I cannot duplicate the humidity or temperature of weather on the day I wrote it. I cannot duplicate the food I ate, the exercise I did or didn’t do, or my hormonal levels of that day. I cannot perfectly replicate the motivation I had for writing it.

So, all that said … just like Dolly the sheep, I might have all the exact pieces to clone my post … but, me, as the creator, will never, ever feel it is possible to look on the clone as anything but a cheap imitation of the real thing.

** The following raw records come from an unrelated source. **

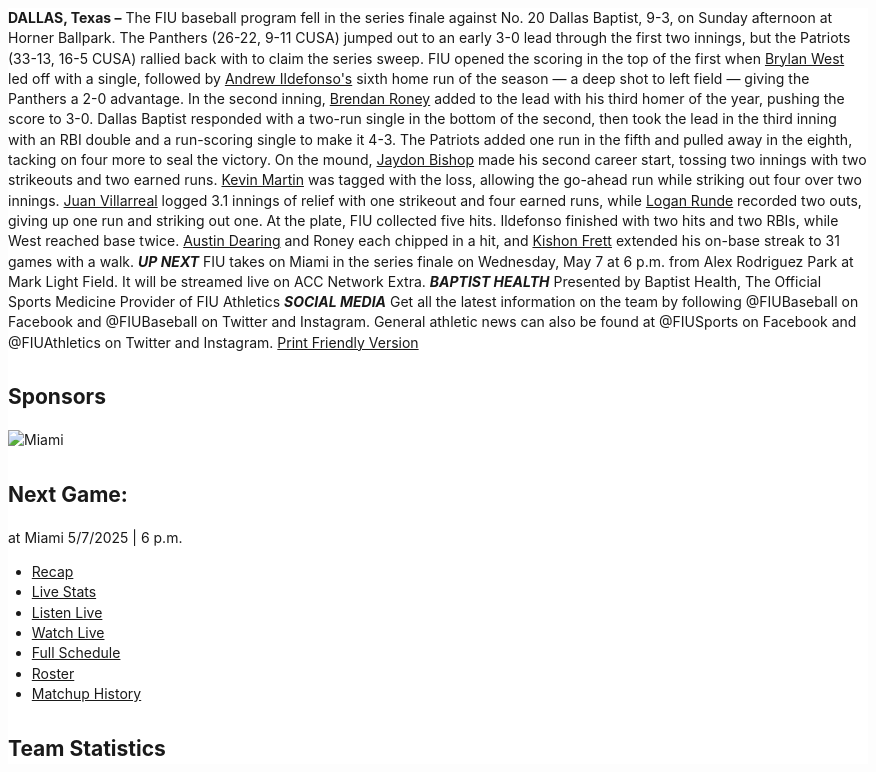 
**DALLAS, Texas –** The FIU baseball program fell in the series finale against No. 20 Dallas Baptist, 9-3, on Sunday afternoon at Horner Ballpark.
The Panthers (26-22, 9-11 CUSA) jumped out to an early 3-0 lead through the first two innings, but the Patriots (33-13, 16-5 CUSA) rallied back with to claim the series sweep.
FIU opened the scoring in the top of the first when [Brylan West](https://fiusports.com/sports/baseball/roster/brylan-west/11334) led off with a single, followed by [Andrew Ildefonso's](https://fiusports.com/sports/baseball/roster/andrew-ildefonso/11332) sixth home run of the season — a deep shot to left field — giving the Panthers a 2-0 advantage. In the second inning, [Brendan Roney](https://fiusports.com/sports/baseball/roster/brendan-roney/11315) added to the lead with his third homer of the year, pushing the score to 3-0.
Dallas Baptist responded with a two-run single in the bottom of the second, then took the lead in the third inning with an RBI double and a run-scoring single to make it 4-3. The Patriots added one run in the fifth and pulled away in the eighth, tacking on four more to seal the victory.
On the mound, [Jaydon Bishop](https://fiusports.com/sports/baseball/roster/jaydon-bishop/11323) made his second career start, tossing two innings with two strikeouts and two earned runs. [Kevin Martin](https://fiusports.com/sports/baseball/roster/kevin-martin/11306) was tagged with the loss, allowing the go-ahead run while striking out four over two innings. [Juan Villarreal](https://fiusports.com/sports/baseball/roster/juan-villarreal/13010) logged 3.1 innings of relief with one strikeout and four earned runs, while [Logan Runde](https://fiusports.com/sports/baseball/roster/logan-runde/11335) recorded two outs, giving up one run and striking out one.
At the plate, FIU collected five hits. Ildefonso finished with two hits and two RBIs, while West reached base twice. [Austin Dearing](https://fiusports.com/sports/baseball/roster/austin-dearing/11326) and Roney each chipped in a hit, and [Kishon Frett](https://fiusports.com/sports/baseball/roster/kishon-frett/11327) extended his on-base streak to 31 games with a walk. **_UP NEXT_** FIU takes on Miami in the series finale on Wednesday, May 7 at 6 p.m. from Alex Rodriguez Park at Mark Light Field. It will be streamed live on ACC Network Extra. **_BAPTIST HEALTH_** Presented by Baptist Health, The Official Sports Medicine Provider of FIU Athletics _**SOCIAL MEDIA**_ Get all the latest information on the team by following @FIUBaseball on Facebook and @FIUBaseball on Twitter and Instagram. General athletic news can also be found at @FIUSports on Facebook and @FIUAthletics on Twitter and Instagram.
[Print Friendly Version](https://fiusports.com/news/2025/5/4/baseball-drops-series-finale-at-no-20-dallas-baptist.aspx?print=true)
## Sponsors
![Miami](https://fiusports.com/images/logos/Miami.png)
## Next Game:
at Miami
5/7/2025 | 6 p.m.
  * [Recap](https://fiusports.com/news/2025/5/7/baseball-drops-final-midweek-contest-at-miami.aspx)
  * [Live Stats](https://stats.statbroadcast.com/broadcast/?id=566030&vislive=flin)
  * [Listen Live](https://www.youtube.com/watch?v=Zjs4Z6liSX8)
  * [Watch Live](https://www.espn.com/watch/player/_/eventCalendarId/401750400?gameId=401750400&sourceLang=en&om-navmethod=espn%3Aglobalsearch%3Aresults)
  * [Full Schedule](https://fiusports.com/schedule.aspx?path=baseball&season=2025)
  * [Roster](https://fiusports.com/roster.aspx?path=baseball&season=2025)
  * [Matchup History](https://fiusports.com/sports/baseball/opponent-history/miami/58)


## Team Statistics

But, all that said, her I go … again.

My parents will celebrate their 40th anniversary on July 24 of this summer. I am so proud of them … (I’ve been married about half that, and I know that each day provides a new opportunity to re-choose my hubby … and he to re-choose me … and lets get real, there are many days we would like to return the other for a refund).

Mom and Dad are a fairly average married couple. They have loved, fought, struggled, and survived each other.

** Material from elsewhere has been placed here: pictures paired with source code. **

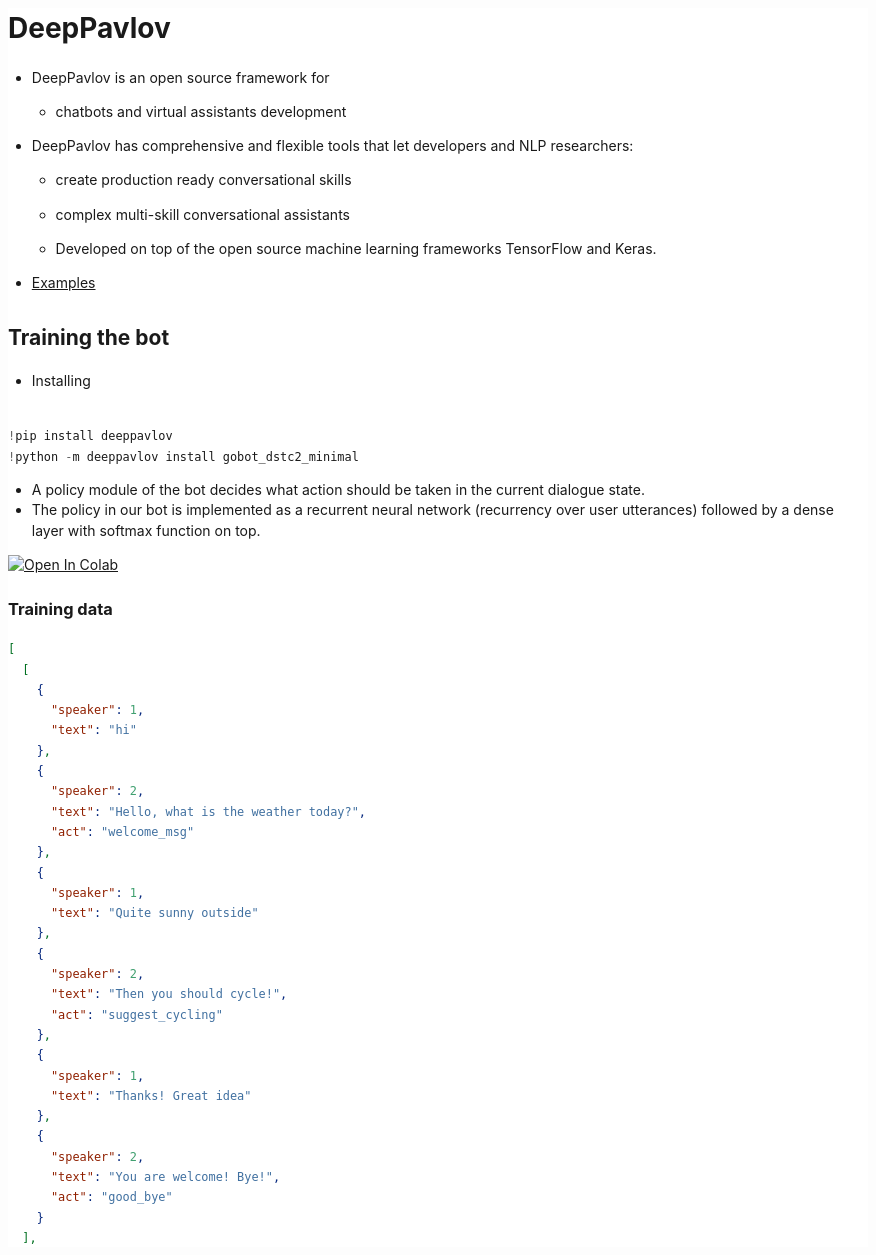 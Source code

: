 # DeepPavlov

- DeepPavlov is an open source framework for 
    - chatbots and virtual assistants development

- DeepPavlov has comprehensive and flexible tools that let developers and NLP researchers:
  -  create production ready conversational skills 
  -  complex multi-skill conversational assistants

  - Developed on top of the open source machine learning frameworks TensorFlow and Keras.

- [Examples](https://github.com/deepmipt/DeepPavlov/tree/master/examples)
## Training the bot


- Installing 
```python deeppavlov

!pip install deeppavlov
!python -m deeppavlov install gobot_dstc2_minimal

```

- A policy module of the bot decides what action should be taken in the current dialogue state.
- The policy in our bot is implemented as a recurrent neural network (recurrency over user utterances) followed by a dense layer with softmax function on top. 



[![Open In Colab](https://colab.research.google.com/assets/colab-badge.svg)](https://colab.research.google.com/github/deepmipt/DeepPavlov/blob/master/examples/gobot_tutorial.ipynb#scrollTo=XouQ1IBegRvR)


### Training data
```json
[
  [
    {
      "speaker": 1,
      "text": "hi"
    },
    {
      "speaker": 2,
      "text": "Hello, what is the weather today?",
      "act": "welcome_msg"
    },
    {
      "speaker": 1,
      "text": "Quite sunny outside"
    },
    {
      "speaker": 2,
      "text": "Then you should cycle!",
      "act": "suggest_cycling"
    },
    {
      "speaker": 1,
      "text": "Thanks! Great idea"
    },
    {
      "speaker": 2,
      "text": "You are welcome! Bye!",
      "act": "good_bye"
    }
  ],
```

I was blessed to know romantic, but true, deep love and affection through them … and pussy willows.

My memories of pussy willows are so vivid, so clear, and they go as far back as when I was four or five … but they happened for many years!

In the spring my dad would be driving down a country road, usually taking out weekly trash to the ‘Dump’, or driving to my grandmothers house. And, all of a sudden he would pull over to the side of the road and get our out of the car.

Then he would be in the ditch, unaware of the presence of water, or spiders or snakes (yuck!). And he would reach out for what he was after … pussy willows.

Now this was the spring time ritual for my dad, And, as an adult, I have to say he has the eye for the perfectly developed (not too soon, not too late) pussy willows. I always seem to find them as they are just opening, or once they have gone to seed!

But the ritual didn’t end with a bouquet in his thorn punctured hands, and soggy wet feet. No, mom had her part to play as well.

When dad arrived home, with his freshly cut bouquet, he would beckon mom to the door.

And, every year her response was the same, “Oh Denny, pussy willows.” and then that ever-embarrassing (for any child who has hoped and prayed that the stork truly was responsible for the reproduction of humans) hug and kiss … and gaze into each others eyes (I can hear the adolescent within me say “blech”).

Then mom would scurry to the ‘special’ golden-yellow vase, where last years bouquet of pussy willows (cob webs and all), would still be. She would discard the old, and arrange the new bouquet to perfection. Then, the special golden-yellow vase would be set out on display.

The whole experience of the the pussy willows sticks in my head because of how they were GIVEN, and how they were RECEIVED, by each of my parents. If my mom had pestered my dad to go get her a new bouquet … the receiving wouldn’t have been as a gift, but a duty. And if my mom stuck the bouquet in just any old vase, and discarded them after a ‘respectable’ amount of time … the giving wouldn’t have been received in the manner they were given.

I love this way that my parents, unaware, taught me about giving and receiving. And I hope they can receive this post in the spirit it was intended … that of a gift to show my love.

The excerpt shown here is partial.